I often represent business owners and entrepreneurs in divorce, and I am frequently asked about how business ownership interests are treated in a divorce. There is often confusion or misunderstanding about this issue. First, it depends upon what type of business is involved and the ownership interest. It also depends upon when the business or ownership interest was acquired – before or after marriage.
When Was the Business Started?
Any property and assets owned at the time of divorce (including businesses and business interests) are presumed to be community property. Simply because a business or business interest is owned prior to marriage does not mean it is presumed to be separate property. A claim that property and interests owned prior to marriage are separate property (and therefore not subject to division in the divorce) must be affirmatively asserted, and that property/interest must be carved out of the community estate.
The process of carving separate property from the community estate is called “tracing.” Tracing is performed by experts familiar with the formulae and methods accepted by courts to trace separate property through the marriage/community estate and arrive at values and figures for the separate property.

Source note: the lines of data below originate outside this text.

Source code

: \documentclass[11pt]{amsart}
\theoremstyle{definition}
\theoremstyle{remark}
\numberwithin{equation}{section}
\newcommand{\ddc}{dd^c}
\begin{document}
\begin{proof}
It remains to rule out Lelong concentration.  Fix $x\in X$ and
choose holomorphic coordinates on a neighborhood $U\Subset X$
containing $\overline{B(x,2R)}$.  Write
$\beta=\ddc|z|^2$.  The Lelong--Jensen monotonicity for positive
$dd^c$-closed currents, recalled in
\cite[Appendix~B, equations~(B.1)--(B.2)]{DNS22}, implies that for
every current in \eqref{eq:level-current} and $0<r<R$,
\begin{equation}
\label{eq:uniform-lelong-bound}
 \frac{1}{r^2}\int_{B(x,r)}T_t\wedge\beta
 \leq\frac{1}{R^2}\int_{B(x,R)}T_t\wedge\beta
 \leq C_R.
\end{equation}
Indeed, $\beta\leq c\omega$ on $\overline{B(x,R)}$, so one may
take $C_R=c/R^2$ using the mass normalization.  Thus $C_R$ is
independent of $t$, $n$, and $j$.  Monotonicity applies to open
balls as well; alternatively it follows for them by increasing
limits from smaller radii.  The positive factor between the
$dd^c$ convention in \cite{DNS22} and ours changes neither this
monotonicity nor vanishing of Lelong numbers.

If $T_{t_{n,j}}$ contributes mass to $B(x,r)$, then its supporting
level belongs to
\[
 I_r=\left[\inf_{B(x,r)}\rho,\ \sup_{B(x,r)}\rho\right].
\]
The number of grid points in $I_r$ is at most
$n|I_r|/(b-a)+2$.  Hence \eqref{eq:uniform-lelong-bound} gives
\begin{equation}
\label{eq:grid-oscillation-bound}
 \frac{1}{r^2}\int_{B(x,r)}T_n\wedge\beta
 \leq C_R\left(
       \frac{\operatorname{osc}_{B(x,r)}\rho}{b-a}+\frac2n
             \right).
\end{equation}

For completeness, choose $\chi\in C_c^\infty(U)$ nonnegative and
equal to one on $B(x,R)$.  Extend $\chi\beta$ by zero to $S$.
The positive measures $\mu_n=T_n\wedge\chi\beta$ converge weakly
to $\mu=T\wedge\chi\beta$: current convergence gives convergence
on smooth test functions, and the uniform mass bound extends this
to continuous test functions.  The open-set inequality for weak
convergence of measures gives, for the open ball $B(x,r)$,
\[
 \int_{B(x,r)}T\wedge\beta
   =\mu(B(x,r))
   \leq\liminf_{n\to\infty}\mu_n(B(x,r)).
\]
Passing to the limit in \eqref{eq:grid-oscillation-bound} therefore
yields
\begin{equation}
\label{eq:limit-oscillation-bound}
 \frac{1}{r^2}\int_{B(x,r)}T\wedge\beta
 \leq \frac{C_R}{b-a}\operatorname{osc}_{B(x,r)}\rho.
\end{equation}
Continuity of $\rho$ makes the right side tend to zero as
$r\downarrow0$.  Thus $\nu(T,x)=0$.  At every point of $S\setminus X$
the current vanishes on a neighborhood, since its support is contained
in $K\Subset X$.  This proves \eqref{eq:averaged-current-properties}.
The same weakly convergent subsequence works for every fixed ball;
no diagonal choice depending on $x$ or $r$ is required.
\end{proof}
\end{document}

Tracing is required because business interests can have both community and separate property aspects. For example, if an entity is owned prior to marriage, and after marriage community funds are invested into the business, then the community estate would have some interest in the business. The community estate may also have a reimbursement claim against the entity or the separate estate to recoup the community funds. Additionally, gains or losses in value that occur during marriage may also be community property rather than separate property.

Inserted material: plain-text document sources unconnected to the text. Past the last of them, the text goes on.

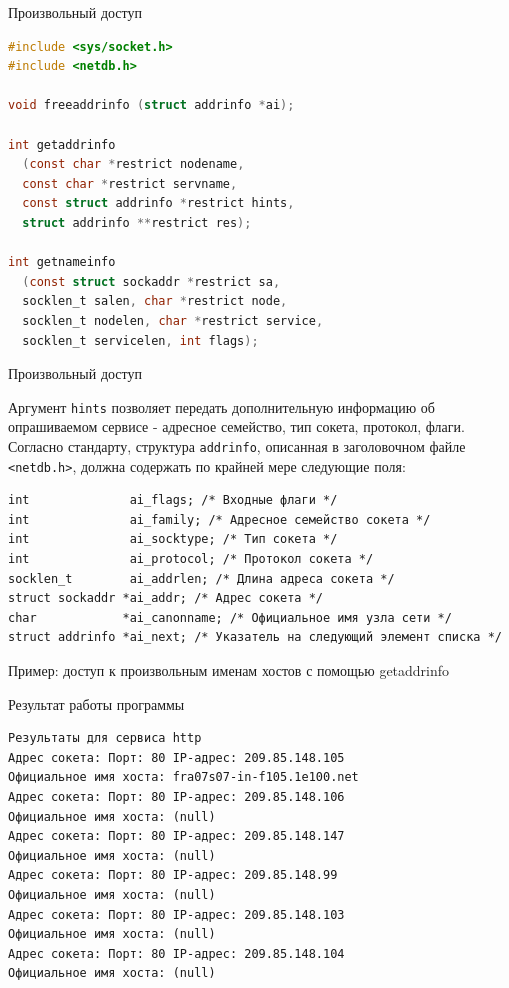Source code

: \begin{frame}[fragile]{Произвольный доступ}
\scriptsize\begin{lstlisting}[language=C]
#include <sys/socket.h>
#include <netdb.h>

void freeaddrinfo (struct addrinfo *ai);

int getaddrinfo 
  (const char *restrict nodename, 
  const char *restrict servname,
  const struct addrinfo *restrict hints,
  struct addrinfo **restrict res);

int getnameinfo 
  (const struct sockaddr *restrict sa, 
  socklen_t salen, char *restrict node, 
  socklen_t nodelen, char *restrict service,
  socklen_t servicelen, int flags);
\end{lstlisting}
\end{frame}

\begin{frame}[fragile]{Произвольный доступ}

Аргумент {\tt hints} позволяет передать дополнительную информацию об опрашиваемом сервисе - адресное семейство, тип сокета, протокол, флаги. 
Согласно стандарту, структура {\tt addrinfo}, описанная в заголовочном файле {\tt <netdb.h>}, должна содержать по крайней мере следующие поля: 

\scriptsize\begin{verbatim}
int              ai_flags; /* Входные флаги */
int              ai_family; /* Адресное семейство сокета */
int              ai_socktype; /* Тип сокета */
int              ai_protocol; /* Протокол сокета */
socklen_t        ai_addrlen; /* Длина адреса сокета */
struct sockaddr *ai_addr; /* Адрес сокета */
char            *ai_canonname; /* Официальное имя узла сети */
struct addrinfo *ai_next; /* Указатель на следующий элемент списка */
\end{verbatim}
\end{frame}

\begin{frame}[fragile]{Пример: доступ к произвольным именам хостов с помощью getaddrinfo}
\tiny
\end{frame}

\begin{frame}[fragile]{Результат работы программы}
\scriptsize\begin{verbatim}
Результаты для сервиса http
Адрес сокета: Порт: 80 IP-адрес: 209.85.148.105
Официальное имя хоста: fra07s07-in-f105.1e100.net
Адрес сокета: Порт: 80 IP-адрес: 209.85.148.106
Официальное имя хоста: (null)
Адрес сокета: Порт: 80 IP-адрес: 209.85.148.147
Официальное имя хоста: (null)
Адрес сокета: Порт: 80 IP-адрес: 209.85.148.99
Официальное имя хоста: (null)
Адрес сокета: Порт: 80 IP-адрес: 209.85.148.103
Официальное имя хоста: (null)
Адрес сокета: Порт: 80 IP-адрес: 209.85.148.104
Официальное имя хоста: (null)
\end{verbatim}
\end{frame}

Another common misconception is that simply being married to someone that owns a corporate entity, or has an ownership interest in a corporate entity, does not make the spouse a de facto owner of that entity. Ownership and control over corporate entities are governed by corporate governance documents and stock/ownership certificates. This is also a benefit of incorporation over a sole proprietorship. If the business is a sole proprietorship, then the non-owning spouse may have more rights as to the business.
At its essence, what is community property when it comes to corporate entities and ownership is the value of the corporate ownership interest. The value of a corporate ownership interest is arrived at by experts. The ownership interest in the entity has to be valued by a business valuation expert, and a tracing expert has to derive the values of separate and community property aspects of the ownership interest.
It is important to ensure that any corporate ownership issues are handled properly. These are very complicated issues, and guidance of good counsel is essential in ensuring corporate interests are properly handled in a divorce.